Inspektorzy sprawdzali na przykład, czy zadeklarowana waga jest zgodna z rzeczywistą, oznakowanie i szata graficzna nie wprowadzają w błąd, sugerując ekologiczną metodę produkcji. Łącznie skontrolowano 268 partii. Zastrzeżenia Inspekcji Handlowej dotyczyły m.in. deklarowania wyższej, więc i droższej klasy wagowej, wprowadzającego w błąd oznakowania informującego o lepszej metodzie chowu kur. Tylko jaja sprzedawane w tzw. sprzedaży bezpośredniej nie muszą mieć oznakowanych skorupek informujących o m.in.: metodzie chowu kur (0 – ekologiczny, 1 – na wolnym wybiegu, 2 – ściółkowy, 3 – klatkowy).
Pod kątem zafałszowań skontrolowano łącznie 700 partii mięsa i 966 partii jego przetworów. W laboratorium zbadano 133 partie mięsa, z czego zakwestionowane zostało 10,5% przebadanego mięsa oraz 8 partii przetworów, z których zakwestionowano 3,3%. W większości wypadków nieprawidłowością było dodawanie innego składnika – do mięsa mielonego wołowego tańszej wieprzowiny, a parówki cielęce zamiast cielęciny zawierały drób. Inne to zastosowanie nazw, które nie były adekwatne do informacji zamieszczonych w wykazach składników np. w schabie w majeranku producent deklarował mięso z kurczaka, a w pasztecie grzybowym nie zadeklarowano grzybów. Warto wiedzieć o tym, że przepisy nie określa minimalnych wymagań jakościowych dla przetworów mięsnych. To producent deklaruje na opakowaniu skład np. dla wędlin. Oznacza to, że konsument chcący porównać tę samą wędlinę pochodzącą od różnych producentów, powinien wiedzieć, że ich skład, mimo tej samej nazwy, może się znacznie różnić. Nie jest to niezgodne z prawem. Jednakże nieprawidłowością będzie, gdy deklaracja producenta nie będzie zgodna z rzeczywistym składem produktu.

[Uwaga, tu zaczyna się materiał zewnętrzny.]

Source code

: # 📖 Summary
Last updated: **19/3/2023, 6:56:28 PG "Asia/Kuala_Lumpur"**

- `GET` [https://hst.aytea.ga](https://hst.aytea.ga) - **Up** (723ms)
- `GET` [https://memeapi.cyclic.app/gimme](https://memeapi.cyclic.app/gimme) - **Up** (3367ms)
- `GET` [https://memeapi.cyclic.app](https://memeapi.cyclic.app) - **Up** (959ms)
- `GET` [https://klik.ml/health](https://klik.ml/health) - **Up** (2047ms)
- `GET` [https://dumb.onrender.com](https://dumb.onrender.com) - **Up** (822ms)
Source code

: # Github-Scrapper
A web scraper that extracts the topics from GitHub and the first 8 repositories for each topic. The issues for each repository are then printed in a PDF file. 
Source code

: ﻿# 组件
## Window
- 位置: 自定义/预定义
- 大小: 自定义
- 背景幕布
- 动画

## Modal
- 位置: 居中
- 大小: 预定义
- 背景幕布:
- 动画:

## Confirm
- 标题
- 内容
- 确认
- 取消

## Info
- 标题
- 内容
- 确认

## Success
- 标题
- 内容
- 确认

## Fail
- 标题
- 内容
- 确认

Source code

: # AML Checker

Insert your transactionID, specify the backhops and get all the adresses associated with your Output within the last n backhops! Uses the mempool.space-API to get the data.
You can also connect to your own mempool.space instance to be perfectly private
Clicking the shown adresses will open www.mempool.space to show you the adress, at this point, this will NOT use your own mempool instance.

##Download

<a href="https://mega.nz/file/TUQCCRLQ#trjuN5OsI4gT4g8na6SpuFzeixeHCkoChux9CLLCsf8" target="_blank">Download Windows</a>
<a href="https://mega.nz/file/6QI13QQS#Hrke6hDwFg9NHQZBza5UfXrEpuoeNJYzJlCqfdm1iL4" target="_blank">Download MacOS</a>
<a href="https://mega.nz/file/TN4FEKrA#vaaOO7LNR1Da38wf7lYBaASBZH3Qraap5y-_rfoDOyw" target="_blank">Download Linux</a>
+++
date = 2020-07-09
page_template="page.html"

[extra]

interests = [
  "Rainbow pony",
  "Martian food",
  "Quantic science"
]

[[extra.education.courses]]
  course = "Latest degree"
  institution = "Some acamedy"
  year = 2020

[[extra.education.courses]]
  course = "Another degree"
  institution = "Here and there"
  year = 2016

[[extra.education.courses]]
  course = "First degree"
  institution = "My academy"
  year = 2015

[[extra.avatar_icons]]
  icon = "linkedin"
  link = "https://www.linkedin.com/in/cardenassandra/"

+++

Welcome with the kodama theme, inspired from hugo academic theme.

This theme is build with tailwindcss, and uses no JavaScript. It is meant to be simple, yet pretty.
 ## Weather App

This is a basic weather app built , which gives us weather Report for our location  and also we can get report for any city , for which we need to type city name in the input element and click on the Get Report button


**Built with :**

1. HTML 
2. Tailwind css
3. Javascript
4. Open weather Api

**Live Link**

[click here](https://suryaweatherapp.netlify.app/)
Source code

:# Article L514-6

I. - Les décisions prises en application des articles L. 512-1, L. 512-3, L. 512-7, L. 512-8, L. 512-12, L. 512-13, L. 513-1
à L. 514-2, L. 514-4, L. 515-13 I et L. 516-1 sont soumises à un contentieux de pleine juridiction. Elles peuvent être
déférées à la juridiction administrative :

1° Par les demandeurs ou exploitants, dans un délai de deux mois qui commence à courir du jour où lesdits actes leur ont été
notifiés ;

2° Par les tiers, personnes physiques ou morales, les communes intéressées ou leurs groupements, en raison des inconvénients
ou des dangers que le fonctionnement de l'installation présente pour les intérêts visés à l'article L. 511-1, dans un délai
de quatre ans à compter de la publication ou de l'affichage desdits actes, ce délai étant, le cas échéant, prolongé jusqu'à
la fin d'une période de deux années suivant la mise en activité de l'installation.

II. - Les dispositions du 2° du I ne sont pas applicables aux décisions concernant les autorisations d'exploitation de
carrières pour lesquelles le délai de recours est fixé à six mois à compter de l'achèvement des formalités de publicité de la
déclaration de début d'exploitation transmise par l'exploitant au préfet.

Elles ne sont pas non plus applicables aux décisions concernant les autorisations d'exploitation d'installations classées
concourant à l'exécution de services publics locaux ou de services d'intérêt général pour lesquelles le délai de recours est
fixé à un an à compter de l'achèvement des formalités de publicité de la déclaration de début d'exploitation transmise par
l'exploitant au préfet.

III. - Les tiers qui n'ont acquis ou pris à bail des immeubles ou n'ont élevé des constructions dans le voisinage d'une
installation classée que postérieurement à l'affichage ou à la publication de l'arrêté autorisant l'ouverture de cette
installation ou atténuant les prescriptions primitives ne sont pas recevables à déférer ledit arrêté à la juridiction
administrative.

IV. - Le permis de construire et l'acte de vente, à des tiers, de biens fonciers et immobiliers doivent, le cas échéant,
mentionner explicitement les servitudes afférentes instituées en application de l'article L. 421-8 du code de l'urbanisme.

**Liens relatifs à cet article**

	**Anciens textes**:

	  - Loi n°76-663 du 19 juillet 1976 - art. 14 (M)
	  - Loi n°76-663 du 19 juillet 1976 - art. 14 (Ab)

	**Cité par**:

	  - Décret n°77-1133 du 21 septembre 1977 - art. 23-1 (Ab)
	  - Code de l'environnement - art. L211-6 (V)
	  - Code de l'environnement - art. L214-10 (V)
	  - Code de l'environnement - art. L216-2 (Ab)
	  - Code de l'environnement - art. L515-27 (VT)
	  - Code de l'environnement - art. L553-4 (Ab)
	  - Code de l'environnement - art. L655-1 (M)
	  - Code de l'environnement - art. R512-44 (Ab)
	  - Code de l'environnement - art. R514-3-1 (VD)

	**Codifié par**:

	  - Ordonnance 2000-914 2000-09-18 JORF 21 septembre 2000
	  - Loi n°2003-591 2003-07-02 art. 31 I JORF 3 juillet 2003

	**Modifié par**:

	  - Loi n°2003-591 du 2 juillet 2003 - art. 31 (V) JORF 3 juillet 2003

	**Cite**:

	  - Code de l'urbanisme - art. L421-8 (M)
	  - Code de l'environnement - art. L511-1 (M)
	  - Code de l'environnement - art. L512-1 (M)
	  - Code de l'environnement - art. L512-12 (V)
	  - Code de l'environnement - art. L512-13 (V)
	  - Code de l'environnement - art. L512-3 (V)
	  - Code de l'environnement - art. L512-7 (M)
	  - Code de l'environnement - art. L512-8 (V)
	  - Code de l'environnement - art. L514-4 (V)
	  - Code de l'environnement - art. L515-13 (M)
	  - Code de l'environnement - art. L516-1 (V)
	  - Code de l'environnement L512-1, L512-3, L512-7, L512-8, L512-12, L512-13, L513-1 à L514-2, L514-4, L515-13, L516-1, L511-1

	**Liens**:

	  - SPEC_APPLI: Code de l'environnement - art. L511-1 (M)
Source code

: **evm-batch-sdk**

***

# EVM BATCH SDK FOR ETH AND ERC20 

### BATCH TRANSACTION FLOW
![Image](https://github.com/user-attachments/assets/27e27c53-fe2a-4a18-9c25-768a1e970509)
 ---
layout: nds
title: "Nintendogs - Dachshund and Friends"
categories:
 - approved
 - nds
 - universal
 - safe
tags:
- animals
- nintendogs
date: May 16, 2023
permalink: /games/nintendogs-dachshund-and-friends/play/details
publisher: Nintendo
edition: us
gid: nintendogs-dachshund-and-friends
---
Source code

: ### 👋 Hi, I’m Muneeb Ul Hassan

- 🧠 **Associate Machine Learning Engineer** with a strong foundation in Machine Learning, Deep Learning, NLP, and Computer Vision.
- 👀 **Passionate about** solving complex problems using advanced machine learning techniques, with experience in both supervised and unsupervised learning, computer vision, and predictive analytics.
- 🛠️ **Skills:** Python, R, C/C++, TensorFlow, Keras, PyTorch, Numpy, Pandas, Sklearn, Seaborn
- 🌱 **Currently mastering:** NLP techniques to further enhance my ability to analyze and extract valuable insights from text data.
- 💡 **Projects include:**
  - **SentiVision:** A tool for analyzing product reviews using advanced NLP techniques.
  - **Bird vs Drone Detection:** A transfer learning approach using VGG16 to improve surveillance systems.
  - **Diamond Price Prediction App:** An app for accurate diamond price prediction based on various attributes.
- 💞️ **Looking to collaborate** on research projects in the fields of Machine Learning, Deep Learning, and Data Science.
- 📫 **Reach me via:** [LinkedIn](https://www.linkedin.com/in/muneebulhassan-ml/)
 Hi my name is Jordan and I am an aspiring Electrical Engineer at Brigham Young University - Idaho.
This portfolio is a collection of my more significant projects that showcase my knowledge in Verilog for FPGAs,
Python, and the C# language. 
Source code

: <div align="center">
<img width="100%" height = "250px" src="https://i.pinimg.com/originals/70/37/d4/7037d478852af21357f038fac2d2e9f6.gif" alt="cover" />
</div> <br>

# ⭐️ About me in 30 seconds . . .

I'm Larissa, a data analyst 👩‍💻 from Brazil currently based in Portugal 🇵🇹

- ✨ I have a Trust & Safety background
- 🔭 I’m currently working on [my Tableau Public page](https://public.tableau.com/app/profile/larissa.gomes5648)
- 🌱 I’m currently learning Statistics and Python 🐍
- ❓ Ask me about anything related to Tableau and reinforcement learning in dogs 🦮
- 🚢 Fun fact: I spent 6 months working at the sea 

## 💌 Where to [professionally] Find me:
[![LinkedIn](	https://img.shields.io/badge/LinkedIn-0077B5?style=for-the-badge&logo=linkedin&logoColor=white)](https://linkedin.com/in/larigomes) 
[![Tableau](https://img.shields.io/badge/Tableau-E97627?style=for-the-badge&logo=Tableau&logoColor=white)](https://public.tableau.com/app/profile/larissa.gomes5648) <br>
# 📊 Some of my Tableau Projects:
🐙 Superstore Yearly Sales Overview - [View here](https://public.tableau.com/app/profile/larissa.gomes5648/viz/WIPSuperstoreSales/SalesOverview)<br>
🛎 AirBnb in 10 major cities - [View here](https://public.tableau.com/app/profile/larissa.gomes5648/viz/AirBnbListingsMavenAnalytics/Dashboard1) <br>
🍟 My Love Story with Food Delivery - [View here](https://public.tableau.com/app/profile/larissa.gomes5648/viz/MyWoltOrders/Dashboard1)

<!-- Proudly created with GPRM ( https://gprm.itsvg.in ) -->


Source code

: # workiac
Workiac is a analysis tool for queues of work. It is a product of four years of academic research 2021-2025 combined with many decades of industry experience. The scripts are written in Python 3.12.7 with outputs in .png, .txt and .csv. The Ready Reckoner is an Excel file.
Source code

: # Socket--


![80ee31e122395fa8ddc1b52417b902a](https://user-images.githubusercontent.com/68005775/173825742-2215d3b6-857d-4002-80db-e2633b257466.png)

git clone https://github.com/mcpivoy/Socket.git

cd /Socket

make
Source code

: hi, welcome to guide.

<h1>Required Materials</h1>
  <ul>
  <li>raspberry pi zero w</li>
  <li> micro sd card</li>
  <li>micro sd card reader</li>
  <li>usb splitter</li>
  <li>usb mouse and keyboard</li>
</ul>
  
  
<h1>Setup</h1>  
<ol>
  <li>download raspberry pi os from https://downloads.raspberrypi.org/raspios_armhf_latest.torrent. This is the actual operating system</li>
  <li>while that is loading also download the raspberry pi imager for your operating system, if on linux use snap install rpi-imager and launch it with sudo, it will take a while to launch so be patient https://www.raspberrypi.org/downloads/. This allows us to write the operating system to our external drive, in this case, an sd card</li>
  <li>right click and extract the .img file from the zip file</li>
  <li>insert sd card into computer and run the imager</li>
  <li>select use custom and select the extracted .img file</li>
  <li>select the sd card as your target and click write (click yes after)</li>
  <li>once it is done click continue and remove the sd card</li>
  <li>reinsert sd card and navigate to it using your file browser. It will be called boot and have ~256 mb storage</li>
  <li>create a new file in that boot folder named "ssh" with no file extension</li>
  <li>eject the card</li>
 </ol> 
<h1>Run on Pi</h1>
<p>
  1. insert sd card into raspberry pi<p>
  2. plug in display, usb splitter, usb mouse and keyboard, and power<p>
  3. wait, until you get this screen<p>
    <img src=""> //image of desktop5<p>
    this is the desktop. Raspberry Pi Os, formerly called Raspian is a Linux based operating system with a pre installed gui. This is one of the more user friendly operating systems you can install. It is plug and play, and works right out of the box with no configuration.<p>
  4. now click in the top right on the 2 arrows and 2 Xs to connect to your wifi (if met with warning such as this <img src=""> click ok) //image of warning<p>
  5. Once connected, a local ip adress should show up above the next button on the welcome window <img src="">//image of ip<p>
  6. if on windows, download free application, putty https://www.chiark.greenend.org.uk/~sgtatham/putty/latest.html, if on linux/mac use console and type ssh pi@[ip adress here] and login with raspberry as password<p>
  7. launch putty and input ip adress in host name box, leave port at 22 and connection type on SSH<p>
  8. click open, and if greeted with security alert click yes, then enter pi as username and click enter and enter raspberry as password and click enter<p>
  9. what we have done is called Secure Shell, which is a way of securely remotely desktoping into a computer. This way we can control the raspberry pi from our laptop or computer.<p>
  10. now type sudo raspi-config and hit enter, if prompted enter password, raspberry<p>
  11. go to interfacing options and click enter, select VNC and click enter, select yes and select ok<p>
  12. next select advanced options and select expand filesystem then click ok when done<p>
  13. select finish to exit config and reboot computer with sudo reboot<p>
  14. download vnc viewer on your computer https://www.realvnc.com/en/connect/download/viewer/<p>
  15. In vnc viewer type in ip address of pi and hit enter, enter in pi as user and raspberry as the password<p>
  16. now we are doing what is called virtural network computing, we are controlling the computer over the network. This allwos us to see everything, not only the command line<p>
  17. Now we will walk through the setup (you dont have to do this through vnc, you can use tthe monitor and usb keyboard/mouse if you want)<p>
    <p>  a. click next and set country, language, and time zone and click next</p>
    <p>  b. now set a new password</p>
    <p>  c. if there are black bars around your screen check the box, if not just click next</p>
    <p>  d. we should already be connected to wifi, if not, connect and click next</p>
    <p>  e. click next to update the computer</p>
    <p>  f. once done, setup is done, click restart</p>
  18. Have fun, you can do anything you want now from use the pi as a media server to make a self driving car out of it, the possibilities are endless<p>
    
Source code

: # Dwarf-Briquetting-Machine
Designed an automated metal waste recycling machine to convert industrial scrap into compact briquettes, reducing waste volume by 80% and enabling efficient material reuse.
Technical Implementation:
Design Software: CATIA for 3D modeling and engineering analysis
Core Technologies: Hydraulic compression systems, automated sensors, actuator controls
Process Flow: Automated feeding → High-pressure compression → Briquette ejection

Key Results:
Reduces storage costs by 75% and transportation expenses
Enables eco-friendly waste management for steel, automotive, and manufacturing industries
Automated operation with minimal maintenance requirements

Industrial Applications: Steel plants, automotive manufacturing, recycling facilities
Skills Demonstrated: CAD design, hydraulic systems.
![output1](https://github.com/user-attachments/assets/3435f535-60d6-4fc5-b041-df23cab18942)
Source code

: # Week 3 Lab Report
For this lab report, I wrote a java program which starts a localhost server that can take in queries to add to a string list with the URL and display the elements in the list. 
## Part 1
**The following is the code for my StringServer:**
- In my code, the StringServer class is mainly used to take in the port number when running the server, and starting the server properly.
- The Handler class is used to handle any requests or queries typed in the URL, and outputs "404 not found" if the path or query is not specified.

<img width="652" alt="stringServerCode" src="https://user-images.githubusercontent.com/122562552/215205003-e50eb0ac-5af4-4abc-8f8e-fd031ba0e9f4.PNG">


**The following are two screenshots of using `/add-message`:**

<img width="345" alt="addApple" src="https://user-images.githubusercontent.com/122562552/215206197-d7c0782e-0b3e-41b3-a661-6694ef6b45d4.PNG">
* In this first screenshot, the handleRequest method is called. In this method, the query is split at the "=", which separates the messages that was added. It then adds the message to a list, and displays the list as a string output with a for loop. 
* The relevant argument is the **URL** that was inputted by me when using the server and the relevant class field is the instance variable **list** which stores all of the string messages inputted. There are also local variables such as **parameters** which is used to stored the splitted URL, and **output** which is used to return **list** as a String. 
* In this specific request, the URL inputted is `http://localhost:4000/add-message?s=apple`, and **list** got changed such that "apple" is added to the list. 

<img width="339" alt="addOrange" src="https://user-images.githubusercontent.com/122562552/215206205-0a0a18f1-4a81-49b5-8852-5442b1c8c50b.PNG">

Zgodnie z obowiązującym prawem, na przedsiębiorcę, który wprowadza do obrotu zafałszowane produkty Inspekcja Handlowa może nałożyć maksymalną karę do 10% ubiegłorocznego przychodu. W wyniku ostatniej kontroli nałożono kary w łącznej wysokości 232 794 zł. Wycofano 65 partii zafałszowanych produktów, dodatkowo nakazano przedsiębiorcom prawidłowe oznakowanie 77 partii.
Ponadto, należy pamiętać o określonych terminach reklamacji nieświeżej czy przeterminowanej żywności: paczkowanej – w terminie 3 dni od chwili otwarcia, sprzedawanej luzem – 3 dni od momentu zakupu. Towary, które zostały kupione w promocji, a będące niezgodne z umową także podlegają reklamacji. Wszelkie zastrzeżenia dotyczące oznakowania, jakości i bezpieczeństwa produktów można zgłaszać w wojewódzkich inspektoratach Inspekcji Handlowej. Ponadto bezpłatną pomoc w dochodzeniu swoich praw można uzyskać od powiatowych lub miejskich rzeczników konsumentów.